Modern era Muslims have responded in different ways to the conditions of dependency and malaise. Whereas Muslim modernizers have attempted, often with considerable success, to accommodate Islam to global modernity, Islamists have sought conceptually to distance Islamic culture from what they purport to be the hegemonic and hostile civilization of the West. By honoring the culturally authentic over the foreign, Islamists are thus able to create a classic boundary mechanism that marks them off from the Western culture of the dominant order, thus providing their quest for empowerment with a "cultural affect" grounded in the validating sentiments of pride and identity. We have already drawn attention to the Islamists' tendency to regard events and trends in the present as contemporary manifestations of Qur'anic paradigms; such instantiations provide Islamists with a sense of Islamic civilization's continuity and purpose. Another important aspect of the reifying process is the Islamists' definition of Islam as a totalizing entity sufficient unto itself. Rather than treat their faith as a congeries of beliefs and religiously informed social practices, Islamists conceive Islam as a comprehensive ideological system (nizam) covering all aspects of the state, economy and society.

Conceived as such, the Islam of the Islamists stands in stark juxtaposition to the political and ideological systems of the West. In the Islamist perspective, it is only natural that American policies as regards Palestine and Iraq should be unjust since Americans, in common with other Westerners, ignore the divine mandate, both in their private lives and in their public dealings with others. Both the South Asian Abu Ala Mawdudi (1903-79) and the Egyptian Sayyid Qutb (1906-66), two of Islamism's most influential ideologues, equated the moral universe of the West with the condition of disbelief and cultural barbarism characteristic of the Arabs prior to the advent of the Qur'an.

Islamist terrorism emerges in the nexus of despair and the promise of utopia. Although most Islamist organizations, whether in Egypt, Pakistan, or Indonesia, favor strategies of moderation and gradualism in their quest for the islamization of society and the state, there exist Muslims who are impatient with this bottom-up approach. Attracted to the most radical tenets of the established Islamist ideology, these men have rather opted for the "propaganda of the deed," which often includes dramatic acts of terror designed less as politics "by other means" than as manifestations of superior spiritual power and will. It is risky to pin a particular profile on the perpetrators of this violence. The evidence at hand suggests that they tend to be younger men, often with limited career prospects who feel deeply the sting of humiliation and civilizational blockage. Many have lived for periods in the West, experiencing first hand the "debased" culture and "biting arrogance" of Americans and Europeans.

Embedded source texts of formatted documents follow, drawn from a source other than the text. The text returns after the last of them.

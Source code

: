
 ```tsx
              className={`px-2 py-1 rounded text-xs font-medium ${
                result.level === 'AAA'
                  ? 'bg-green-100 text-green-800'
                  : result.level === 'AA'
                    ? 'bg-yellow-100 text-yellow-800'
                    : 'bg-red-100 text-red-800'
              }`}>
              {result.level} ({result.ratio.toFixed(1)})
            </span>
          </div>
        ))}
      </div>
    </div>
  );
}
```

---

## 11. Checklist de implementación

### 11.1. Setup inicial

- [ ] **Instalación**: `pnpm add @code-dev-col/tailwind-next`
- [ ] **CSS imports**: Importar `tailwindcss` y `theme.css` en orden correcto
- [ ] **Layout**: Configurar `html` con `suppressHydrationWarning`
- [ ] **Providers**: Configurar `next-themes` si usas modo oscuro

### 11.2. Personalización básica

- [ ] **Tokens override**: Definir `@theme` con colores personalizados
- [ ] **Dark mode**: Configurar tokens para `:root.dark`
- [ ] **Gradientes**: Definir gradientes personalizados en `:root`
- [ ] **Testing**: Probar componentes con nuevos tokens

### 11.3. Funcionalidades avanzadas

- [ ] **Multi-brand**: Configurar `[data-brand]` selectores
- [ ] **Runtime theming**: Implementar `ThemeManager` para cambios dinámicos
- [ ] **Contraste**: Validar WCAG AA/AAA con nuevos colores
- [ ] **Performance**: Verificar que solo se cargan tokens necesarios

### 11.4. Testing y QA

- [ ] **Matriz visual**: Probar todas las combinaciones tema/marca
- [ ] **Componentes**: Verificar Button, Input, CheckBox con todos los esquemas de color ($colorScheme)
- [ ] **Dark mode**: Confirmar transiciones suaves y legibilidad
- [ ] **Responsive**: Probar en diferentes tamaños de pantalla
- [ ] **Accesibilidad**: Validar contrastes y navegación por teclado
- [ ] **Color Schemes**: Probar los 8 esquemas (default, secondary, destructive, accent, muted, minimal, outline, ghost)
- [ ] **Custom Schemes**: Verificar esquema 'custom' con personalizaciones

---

What is clear is that the terrorists of 9/11 and of operations of lesser scope have articulated their rage in a declared context of "total war," one absolute system against another, no holds barred. In so doing, they identify their struggle with a sacred cause that elevates the debased nature of their terrorist activities. Rather than reflective of foundational Qur'anic principles, radical Islamism is a pathology born out of the structural imbalances of the modern world.


This paper was first delivered at the Foreign Policy Research Institute's HISTORY INSTITUTE ON AMERICA AND ISLAM, May 3-4, 2003.